Rationally designed artificial nanostructures, or optical metasurfaces, open up new horizons in the field of optics and photonics, called metaphotonics. Metaphotonics with 2D metasurfacaes enables diverse intriguing optical applications such as invisibility cloaking, zero/negative refractrive index, super-resolution imaging and wavefront engineering. The metaphotonics field, which has been researched since the early 2000s, is currently undergoing a transitional period from the field of science to the field of technology. With the expansin of understaning of the various physical interactions between light and nanostructures, and the development of small laboratory-scale devices for proof of concept, it was possible to verify the practical applicability of metaphotonic devices. However, in order to utilize the metaphotonic devices in daily basis beyond such laboratory-level technology verification, the following important pending issues must be addressed.

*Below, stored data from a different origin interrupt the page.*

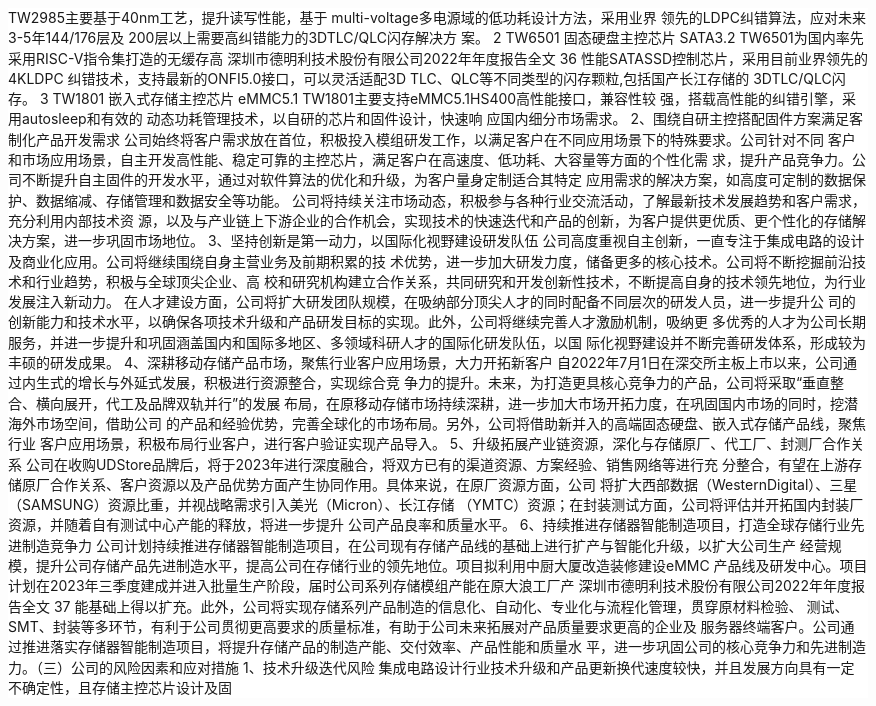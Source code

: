 TW2985主要基于40nm工艺，提升读写性能，基于
multi-voltage多电源域的低功耗设计方法，采用业界
领先的LDPC纠错算法，应对未来3-5年144/176层及
200层以上需要高纠错能力的3DTLC/QLC闪存解决方
案。
2
TW6501
固态硬盘主控芯片
SATA3.2
TW6501为国内率先采用RISC-V指令集打造的无缓存高
深圳市德明利技术股份有限公司2022年年度报告全文
36
性能SATASSD控制芯片，采用目前业界领先的4KLDPC
纠错技术，支持最新的ONFI5.0接口，可以灵活适配3D
TLC、QLC等不同类型的闪存颗粒,包括国产长江存储的
3DTLC/QLC闪存。
3
TW1801
嵌入式存储主控芯片
eMMC5.1
TW1801主要支持eMMC5.1HS400高性能接口，兼容性较
强，搭载高性能的纠错引擎，采用autosleep和有效的
动态功耗管理技术，以自研的芯片和固件设计，快速响
应国内细分市场需求。
2、围绕自研主控搭配固件方案满足客制化产品开发需求
公司始终将客户需求放在首位，积极投入模组研发工作，以满足客户在不同应用场景下的特殊要求。公司针对不同
客户和市场应用场景，自主开发高性能、稳定可靠的主控芯片，满足客户在高速度、低功耗、大容量等方面的个性化需
求，提升产品竞争力。公司不断提升自主固件的开发水平，通过对软件算法的优化和升级，为客户量身定制适合其特定
应用需求的解决方案，如高度可定制的数据保护、数据缩减、存储管理和数据安全等功能。
公司将持续关注市场动态，积极参与各种行业交流活动，了解最新技术发展趋势和客户需求，充分利用内部技术资
源，以及与产业链上下游企业的合作机会，实现技术的快速迭代和产品的创新，为客户提供更优质、更个性化的存储解
决方案，进一步巩固市场地位。
3、坚持创新是第一动力，以国际化视野建设研发队伍
公司高度重视自主创新，一直专注于集成电路的设计及商业化应用。公司将继续围绕自身主营业务及前期积累的技
术优势，进一步加大研发力度，储备更多的核心技术。公司将不断挖掘前沿技术和行业趋势，积极与全球顶尖企业、高
校和研究机构建立合作关系，共同研究和开发创新性技术，不断提高自身的技术领先地位，为行业发展注入新动力。
在人才建设方面，公司将扩大研发团队规模，在吸纳部分顶尖人才的同时配备不同层次的研发人员，进一步提升公
司的创新能力和技术水平，以确保各项技术升级和产品研发目标的实现。此外，公司将继续完善人才激励机制，吸纳更
多优秀的人才为公司长期服务，并进一步提升和巩固涵盖国内和国际多地区、多领域科研人才的国际化研发队伍，以国
际化视野建设并不断完善研发体系，形成较为丰硕的研发成果。
4、深耕移动存储产品市场，聚焦行业客户应用场景，大力开拓新客户
自2022年7月1日在深交所主板上市以来，公司通过内生式的增长与外延式发展，积极进行资源整合，实现综合竞
争力的提升。未来，为打造更具核心竞争力的产品，公司将采取“垂直整合、横向展开，代工及品牌双轨并行”的发展
布局，在原移动存储市场持续深耕，进一步加大市场开拓力度，在巩固国内市场的同时，挖潜海外市场空间，借助公司
的产品和经验优势，完善全球化的市场布局。另外，公司将借助新并入的高端固态硬盘、嵌入式存储产品线，聚焦行业
客户应用场景，积极布局行业客户，进行客户验证实现产品导入。
5、升级拓展产业链资源，深化与存储原厂、代工厂、封测厂合作关系
公司在收购UDStore品牌后，将于2023年进行深度融合，将双方已有的渠道资源、方案经验、销售网络等进行充
分整合，有望在上游存储原厂合作关系、客户资源以及产品优势方面产生协同作用。具体来说，在原厂资源方面，公司
将扩大西部数据（WesternDigital）、三星（SAMSUNG）资源比重，并视战略需求引入美光（Micron）、长江存储
（YMTC）资源；在封装测试方面，公司将评估并开拓国内封装厂资源，并随着自有测试中心产能的释放，将进一步提升
公司产品良率和质量水平。
6、持续推进存储器智能制造项目，打造全球存储行业先进制造竞争力
公司计划持续推进存储器智能制造项目，在公司现有存储产品线的基础上进行扩产与智能化升级，以扩大公司生产
经营规模，提升公司存储产品先进制造水平，提高公司在存储行业的领先地位。项目拟利用中厨大厦改造装修建设eMMC
产品线及研发中心。项目计划在2023年三季度建成并进入批量生产阶段，届时公司系列存储模组产能在原大浪工厂产
深圳市德明利技术股份有限公司2022年年度报告全文
37
能基础上得以扩充。此外，公司将实现存储系列产品制造的信息化、自动化、专业化与流程化管理，贯穿原材料检验、
测试、SMT、封装等多环节，有利于公司贯彻更高要求的质量标准，有助于公司未来拓展对产品质量要求更高的企业及
服务器终端客户。公司通过推进落实存储器智能制造项目，将提升存储产品的制造产能、交付效率、产品性能和质量水
平，进一步巩固公司的核心竞争力和先进制造力。（三）公司的风险因素和应对措施
1、技术升级迭代风险
集成电路设计行业技术升级和产品更新换代速度较快，并且发展方向具有一定不确定性，且存储主控芯片设计及固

1) Selection of materials capable of mass production and and at the same time realizing high-efficiency optical elements (or low loss dielectric materials) 2) Multifunctional device designs with a single layer optical device 3) Active nanophotonic platforms that can modulate optical characteristics in real time 4) Development of core application technology that can be applied to real life 5) Development of sub-10 nm fabrication process and large-scale fabrication process

This dissertation introduces various approaches that can solve such issues, and at the same time discusses the ultra-compact holographic displays and nanosensors applications based on 2D metaphotonic devices. In Chapter 1, I will briefly describes the concept of metaholograms and nanosensors with pending issues on each field. In Chapter 2, I will introduce basics of holography, phase modulation in metasurfaces and dielectric material platform for high-efficiency holographic applications such as reflective Fourier hologram and image hologram. In Chapter 3, I will present multifunctional metaholograms which can encode multiple pieces of information in a single device, or multiplexed metahologram. As a proof of concept, spin-encoded and direction-multiplexed metaholograms will be presented. In Chapter 4, I will show active nanophotonic platforms with designer liquid crystals. The stimuli-responsive liquid crystas are incoprtated with multiplexed metaholograms enabling novel applications such as interactive holographic displays and heat/pressure monitoring photonic sensors. In Chapter 5, I will discuss holographic metasurface gas sensors that can promptly detect harmful volatile gases and provide visual alarm instantaneously. Also, one-step nanocasting process is introduced for flexible and attachable metasurface platforms. In Chapter 6 and 7, I will present unconventional nanofabrciations for single digit nanometer scale fabrications, called capillary-force-induced collapse lithography and cascade domino lithography, and its productions of plasmonic nanoantennas for nanosensors applications. In the last Chpater, I will conclude the dissertation with an outlook and remaining challenges in the field of 2D metaphotonics.

I strongly believe my efforts in developing different types of 2D metaphotonic devices including ultra-compact holographic displays for volumetric display applications and nanosensors for advanced biological and spectroscopy applications will advance future nanoscale optics and photonics, materials science and broad nanoscience and nanotechnology.